“May I see the map?”
Handing Jodi the map I looked out into the distance. A hint of color was beginning to hit the uppermost edges of scrubby blueberry leaves tucked in the crevices of a broken rock with its glowing greens and oranges registering the smallest of life. A few individuals could be seen on the peaks just beyond. We’d accomplished our goal, climbing our second 4,000-footer of the day, exceeding our timeline and the weather was as near perfect as we could request on any given moment in these temperamental mountains.
A few moments later Jodi returned and began her quickly practiced, well thought and confident statement of the situation. Shortly, followed by her proposal.
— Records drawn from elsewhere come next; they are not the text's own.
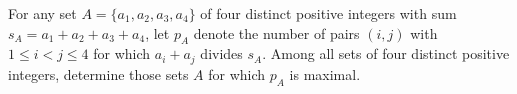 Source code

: For any set $A = \{a_1, a_2, a_3, a_4\}$ of four distinct positive integers with sum $s_A = a_1 + a_2 + a_3 + a_4$, let $p_A$ denote the number of pairs $(i, j)$ with $1 \leq i < j \leq 4$ for which $a_i + a_j$ divides $s_A$. Among all sets of four distinct positive integers, determine those sets $A$ for which $p_A$ is maximal.
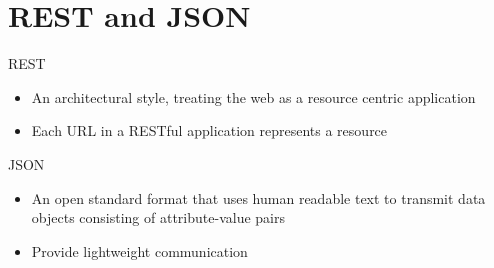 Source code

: \documentclass{article}[18pt]
\begin{document}
\section{REST and JSON}
REST
\begin{itemize}
	\item An architectural style, treating the web as a resource centric application 
	\item Each URL in a RESTful application represents a resource
\end{itemize}
JSON
\begin{itemize}
	\item An open standard format that uses human readable text to transmit data objects consisting of attribute-value pairs
	\item Provide lightweight communication
\end{itemize}
\end{document}
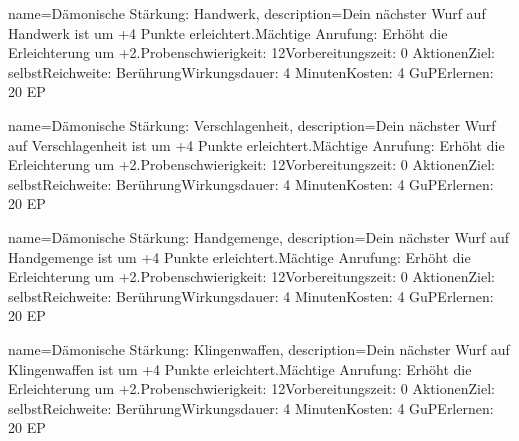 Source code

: {
    name={Dämonische Stärkung: Handwerk},
    description={Dein nächster Wurf auf Handwerk ist um +4 Punkte erleichtert.\newline Mächtige Anrufung: Erhöht die Erleichterung um +2.\newline Probenschwierigkeit: 12\newline Vorbereitungszeit: 0 Aktionen\newline Ziel: selbst\newline Reichweite: Berührung\newline Wirkungsdauer: 4 Minuten\newline Kosten: 4 GuP\newline Erlernen: 20 EP}
}


{
    name={Dämonische Stärkung: Verschlagenheit},
    description={Dein nächster Wurf auf Verschlagenheit ist um +4 Punkte erleichtert.\newline Mächtige Anrufung: Erhöht die Erleichterung um +2.\newline Probenschwierigkeit: 12\newline Vorbereitungszeit: 0 Aktionen\newline Ziel: selbst\newline Reichweite: Berührung\newline Wirkungsdauer: 4 Minuten\newline Kosten: 4 GuP\newline Erlernen: 20 EP}
}


{
    name={Dämonische Stärkung: Handgemenge},
    description={Dein nächster Wurf auf Handgemenge ist um +4 Punkte erleichtert.\newline Mächtige Anrufung: Erhöht die Erleichterung um +2.\newline Probenschwierigkeit: 12\newline Vorbereitungszeit: 0 Aktionen\newline Ziel: selbst\newline Reichweite: Berührung\newline Wirkungsdauer: 4 Minuten\newline Kosten: 4 GuP\newline Erlernen: 20 EP}
}


{
    name={Dämonische Stärkung: Klingenwaffen},
    description={Dein nächster Wurf auf Klingenwaffen ist um +4 Punkte erleichtert.\newline Mächtige Anrufung: Erhöht die Erleichterung um +2.\newline Probenschwierigkeit: 12\newline Vorbereitungszeit: 0 Aktionen\newline Ziel: selbst\newline Reichweite: Berührung\newline Wirkungsdauer: 4 Minuten\newline Kosten: 4 GuP\newline Erlernen: 20 EP}
}


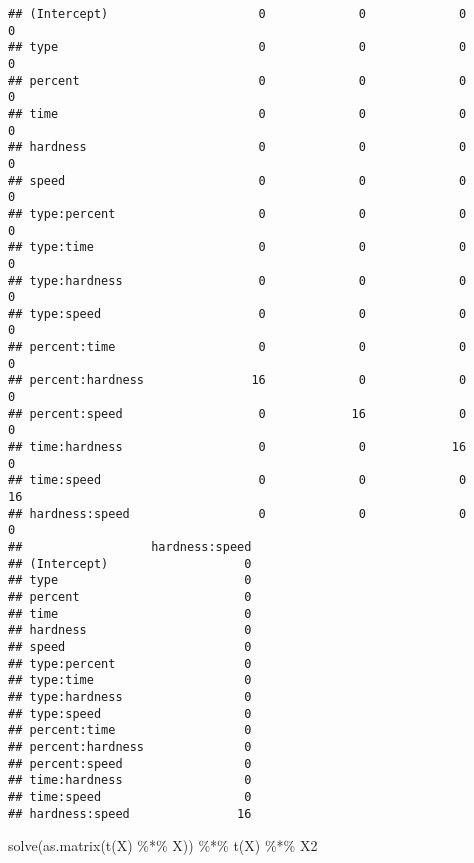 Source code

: \documentclass[
]{article}
\newenvironment{Shaded}{\begin{snugshade}}{\end{snugshade}}
\newcommand{\FunctionTok}[1]{\textcolor[rgb]{0.00,0.00,0.00}{#1}}
\newcommand{\NormalTok}[1]{#1}
\newcommand{\SpecialCharTok}[1]{\textcolor[rgb]{0.00,0.00,0.00}{#1}}
\begin{document}
\begin{verbatim}
## (Intercept)                     0             0             0          0
## type                            0             0             0          0
## percent                         0             0             0          0
## time                            0             0             0          0
## hardness                        0             0             0          0
## speed                           0             0             0          0
## type:percent                    0             0             0          0
## type:time                       0             0             0          0
## type:hardness                   0             0             0          0
## type:speed                      0             0             0          0
## percent:time                    0             0             0          0
## percent:hardness               16             0             0          0
## percent:speed                   0            16             0          0
## time:hardness                   0             0            16          0
## time:speed                      0             0             0         16
## hardness:speed                  0             0             0          0
##                  hardness:speed
## (Intercept)                   0
## type                          0
## percent                       0
## time                          0
## hardness                      0
## speed                         0
## type:percent                  0
## type:time                     0
## type:hardness                 0
## type:speed                    0
## percent:time                  0
## percent:hardness              0
## percent:speed                 0
## time:hardness                 0
## time:speed                    0
## hardness:speed               16
\end{verbatim}

\begin{Shaded}
\begin{Highlighting}[]
\FunctionTok{solve}\NormalTok{(}\FunctionTok{as.matrix}\NormalTok{(}\FunctionTok{t}\NormalTok{(X) }\SpecialCharTok{\%*\%}\NormalTok{ X)) }\SpecialCharTok{\%*\%} \FunctionTok{t}\NormalTok{(X) }\SpecialCharTok{\%*\%}\NormalTok{ X2}
\end{Highlighting}
\end{Shaded}
\end{document}
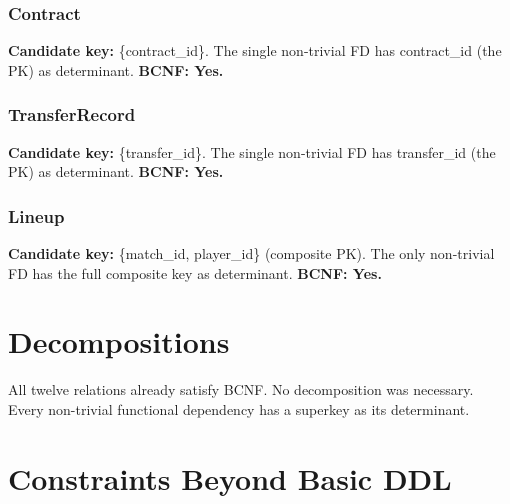 \documentclass[12pt]{article}
\begin{document}
\subsubsection{Contract}
\textbf{Candidate key:} \{contract\_id\}. The single non-trivial FD has contract\_id (the PK) as determinant. \textbf{BCNF: Yes.}

\subsubsection{TransferRecord}
\textbf{Candidate key:} \{transfer\_id\}. The single non-trivial FD has transfer\_id (the PK) as determinant. \textbf{BCNF: Yes.}

\subsubsection{Lineup}
\textbf{Candidate key:} \{match\_id, player\_id\} (composite PK). The only non-trivial FD has the full composite key as determinant. \textbf{BCNF: Yes.}

\section{Decompositions}
All twelve relations already satisfy BCNF. No decomposition was necessary. Every non-trivial functional dependency has a superkey as its determinant.

\section{Constraints Beyond Basic DDL}
\end{document}
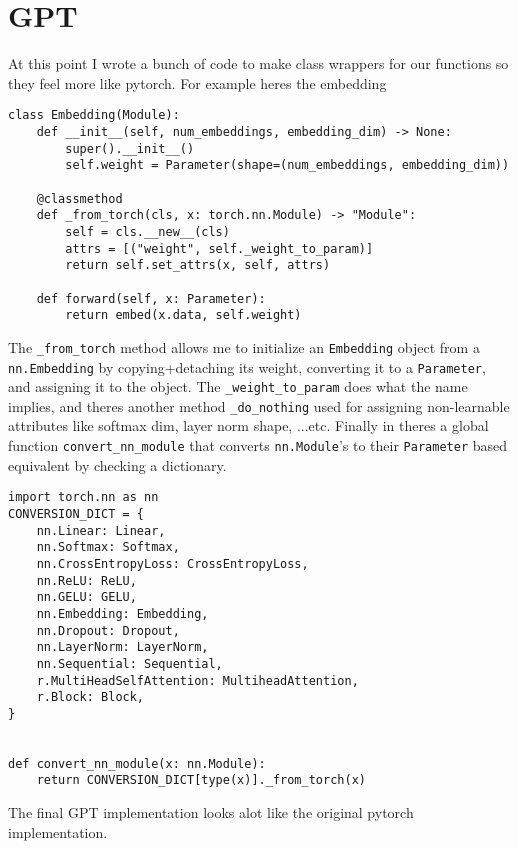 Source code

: \documentclass[11pt]{article}
\begin{document}
\section{GPT}
At this point I wrote a bunch of code to make class wrappers for our functions so they feel more like
pytorch. For example heres the embedding
\begin{verbatim}
class Embedding(Module):
    def __init__(self, num_embeddings, embedding_dim) -> None:
        super().__init__()
        self.weight = Parameter(shape=(num_embeddings, embedding_dim))

    @classmethod
    def _from_torch(cls, x: torch.nn.Module) -> "Module":
        self = cls.__new__(cls)
        attrs = [("weight", self._weight_to_param)]
        return self.set_attrs(x, self, attrs)

    def forward(self, x: Parameter):
        return embed(x.data, self.weight)
\end{verbatim}
The \texttt{\_from\_torch} method allows me to initialize an \texttt{Embedding} object from a \texttt{nn.Embedding}
by copying+detaching its weight, converting it to a \texttt{Parameter}, and assigning it to the object. The 
\texttt{\_weight\_to\_param} does what the name implies, and theres another method \texttt{\_do\_nothing} used for
assigning non-learnable attributes like softmax dim, layer norm shape, ...etc. Finally in theres a global function
\texttt{convert\_nn\_module} that converts \texttt{nn.Module}'s to their \texttt{Parameter} based equivalent by checking a 
dictionary. 
\begin{verbatim}
import torch.nn as nn
CONVERSION_DICT = {
    nn.Linear: Linear,
    nn.Softmax: Softmax,
    nn.CrossEntropyLoss: CrossEntropyLoss,
    nn.ReLU: ReLU,
    nn.GELU: GELU,
    nn.Embedding: Embedding,
    nn.Dropout: Dropout,
    nn.LayerNorm: LayerNorm,
    nn.Sequential: Sequential,
    r.MultiHeadSelfAttention: MultiheadAttention,
    r.Block: Block,
}


def convert_nn_module(x: nn.Module):
    return CONVERSION_DICT[type(x)]._from_torch(x)
\end{verbatim}
\par The final GPT implementation
looks alot like the original pytorch implementation.
\end{document}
Showing me the map, she outlined the route we had climbed from the trailhead to our first peak. Then, the trail used to access our second peak. Next, she showed the trail we were intending to descend to the trailhead parking lot. Then, with nary a hesitation, she outlined the route we would need to take to a third 4,000-footer, discussed the elevation ascent and descent, revealed an alternative trail we could descend to reach a forest service road that we could walk for 1.7-miles to our parked vehicle at the trailhead. Jodi talked about the time of day, the timeframe needed to finish, the weather and concluded we could finish before dark and would add few additional miles (I don’t remember now but it wasn’t but a few) to our day.
“Can we do it?”
It was at this exact moment that I realized our summer of hiking together, our summer of sharing mountains and peaks, sickness and health (on one of our overnight hikes I got deathly ill and well, it was a long, long, long hike out), laughter and tears. She had lived at the base of these mountains all of her life, but this was her season of personal growth, triumph and self-value. It was now that I KNEW more women needed to delve into a landscape of fear, of heights, of challenge to which individual success, accomplishment and confidence would transect every component of their life.
We reached the trailhead with plenty of time. Full of pleasure that comes only from beads of sweat, fresh mountain air, shared stories, mossy rocks, cool breezes and hiking boots.
Eating one of the likely hundreds of hot fudge brownie sundaes I’d ingested over the years hiking in these mountains, I allowed the story to unfold gradually to Boone. By the time the spoon (notice, the spoon, I don’t share dessert) rattled in the bottom of the oversized glass goblet a decision was made. We would open a company that specialized in getting women outside and by doing so we should share skills, knowledge and experience to promote a self-confidence.
It took a couple of years, thousands of dollars in gear and equipment, lengthy and bewildering permits, a move half-way across the country and hours upon hours of hiking trails to gain familiarity but our goal was reached in June 2010. Since then, we’ve shared this knowledge with so many women. All that, coming from one confident friend asking to read the map.